Die Steuerklassen und damit die Steuertarife bestimmen sich nach dem Verwandtschaftsverhältnis zwischen Erblasser und Erbe. Das polnische Erbschaftsteuerrecht kennt eine Reihe von (sachlichen) Steuerbefreiungen. Bei der Festsetzung der Steuer wird der (vom Erben zu ermittelnde) tatsächliche Verkehrswert der Nachlasswerte angesetzt und etwaige Verbindlichkeiten abgezogen.
9. FAQ Erbrecht Polen
Schnelle Antworten auf häufige Fragen
Gibt es Fachanwälte für polnisches Erbrecht?
Deutsche Rechtsanwaltskammern vergeben auf Antrag die Bezeichnung "Fachanwalt für Erbrecht". Hierfür sind jedoch nur theoretische Kenntnisse und praktische Erfahrungen im deutschen Erbrecht nachzuweisen.

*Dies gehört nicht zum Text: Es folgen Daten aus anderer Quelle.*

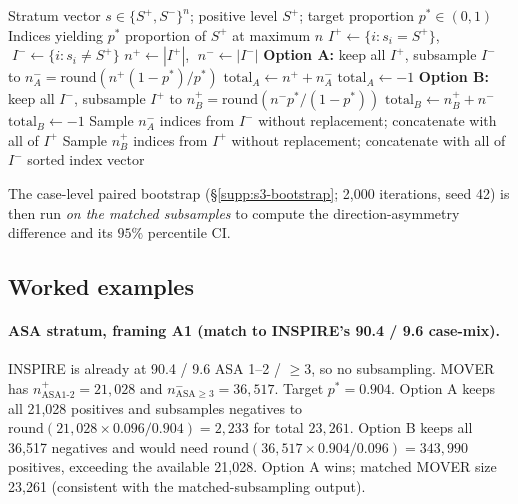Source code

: \documentclass[11pt,a4paper]{article}
\begin{document}
\begin{algorithm}[H]
\caption{Two-stratum maximum-$n$ matched subsampling.}
\label{alg:matched-indices}
\begin{algorithmic}[1]
\Require Stratum vector $s \in \{S^+, S^-\}^n$; positive level $S^+$;
target proportion $p^* \in (0, 1)$
\Ensure Indices yielding $p^*$ proportion of $S^+$ at maximum $n$
\State $I^+ \gets \{i : s_i = S^+\}$, $\;I^- \gets \{i : s_i \ne S^+\}$
\State $n^+ \gets |I^+|$, $\;n^- \gets |I^-|$
\State \textbf{Option A:} keep all $I^+$, subsample $I^-$ to $n^-_A = \mathrm{round}(n^+ (1 - p^*)/p^*)$
 
  \State $\mathrm{total}_A \gets n^+ + n^-_A$
\Else
  \State $\mathrm{total}_A \gets -1$
\EndIf
\State \textbf{Option B:} keep all $I^-$, subsample $I^+$ to $n^+_B = \mathrm{round}(n^- p^*/(1 - p^*))$
  \State $\mathrm{total}_B \gets n^+_B + n^-$
\Else
  \State $\mathrm{total}_B \gets -1$
\EndIf
{}
  \State Sample $n^-_A$ indices from $I^-$ without replacement; concatenate with all of $I^+$
\Else
  \State Sample $n^+_B$ indices from $I^+$ without replacement; concatenate with all of $I^-$
\EndIf
\State \Return sorted index vector
\end{algorithmic}
\end{algorithm}

The case-level paired bootstrap (\S\ref{supp:s3-bootstrap}; 2{,}000 iterations,
seed 42) is then run \emph{on the matched subsamples} to compute the
direction-asymmetry difference and its $95\%$ percentile CI.

\subsection{Worked examples}\label{supp:s4-examples}

\paragraph{ASA stratum, framing A1 (match to INSPIRE's 90.4 / 9.6 case-mix).}
INSPIRE is already at 90.4 / 9.6 ASA 1--2 / $\geq 3$, so no subsampling.
MOVER has $n^+_{\text{ASA1-2}} = 21{,}028$ and $n^-_{\text{ASA}\ge 3} = 36{,}517$.
Target $p^* = 0.904$. Option A keeps all 21{,}028 positives and subsamples
negatives to $\mathrm{round}(21{,}028 \times 0.096/0.904) = 2{,}233$ for total
$23{,}261$. Option B keeps all 36{,}517 negatives and would need
$\mathrm{round}(36{,}517 \times 0.904/0.096) = 343{,}990$ positives, exceeding
the available 21{,}028. Option A wins; matched MOVER size 23{,}261
(consistent with the matched-subsampling output).
\end{document}
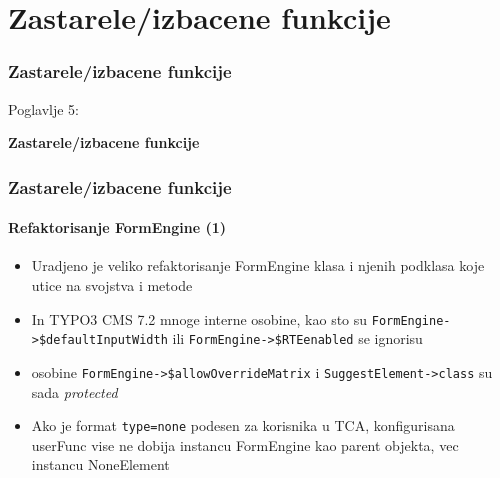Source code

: %

\section{Zastarele/izbacene funkcije}
\begin{frame}[fragile]
	\frametitle{Zastarele/izbacene funkcije}

	\begin{center}\huge{Poglavlje 5:}\end{center}
	\begin{center}\huge{\color{typo3darkgrey}\textbf{Zastarele/izbacene funkcije}}\end{center}

\end{frame}


\begin{frame}[fragile]
	\frametitle{Zastarele/izbacene funkcije}
	\framesubtitle{Refaktorisanje FormEngine (1)}

	\begin{itemize}

		\item Uradjeno je veliko refaktorisanje FormEngine klasa i njenih podklasa koje utice na svojstva i metode

		\item In TYPO3 CMS 7.2 mnoge interne osobine, kao sto su
			\small\texttt{FormEngine->\$defaultInputWidth}\normalsize\space
			ili
			\small\texttt{FormEngine->\$RTEenabled}\normalsize\space\newline
			se ignorisu

		\item osobine
			\small\texttt{FormEngine->\$allowOverrideMatrix}\normalsize\space
			i
			\small\texttt{SuggestElement->class}\normalsize\space
			su sada \textit{protected}

		\item Ako je format \texttt{type=none} podesen za korisnika u TCA, konfigurisana userFunc
			vise ne dobija instancu FormEngine kao parent objekta,
			vec instancu NoneElement

	\end{itemize}

\end{frame}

Die Beratung im polnischen Erbrecht erfolgt dagegen regelmäßig durch in Polen ausgebildete und zugelassene Rechtsanwälte.
Wer erbt nach polnischem Recht?
Die gesetzliche Erbfolge in Polen kennt fünf Erbordnungen. Vorrangig erben Ehegatten und Kinder. Die Erbfolge kann aber durch ein Testament geändert werden.
Gilt ein Berliner Testament in Polen?
Das polnische Erbrecht kennt keine Ehegattentestamente mit Bindungswirkung. Daher kann ein Berliner Testament nach polnischem Recht nicht errichtet werden.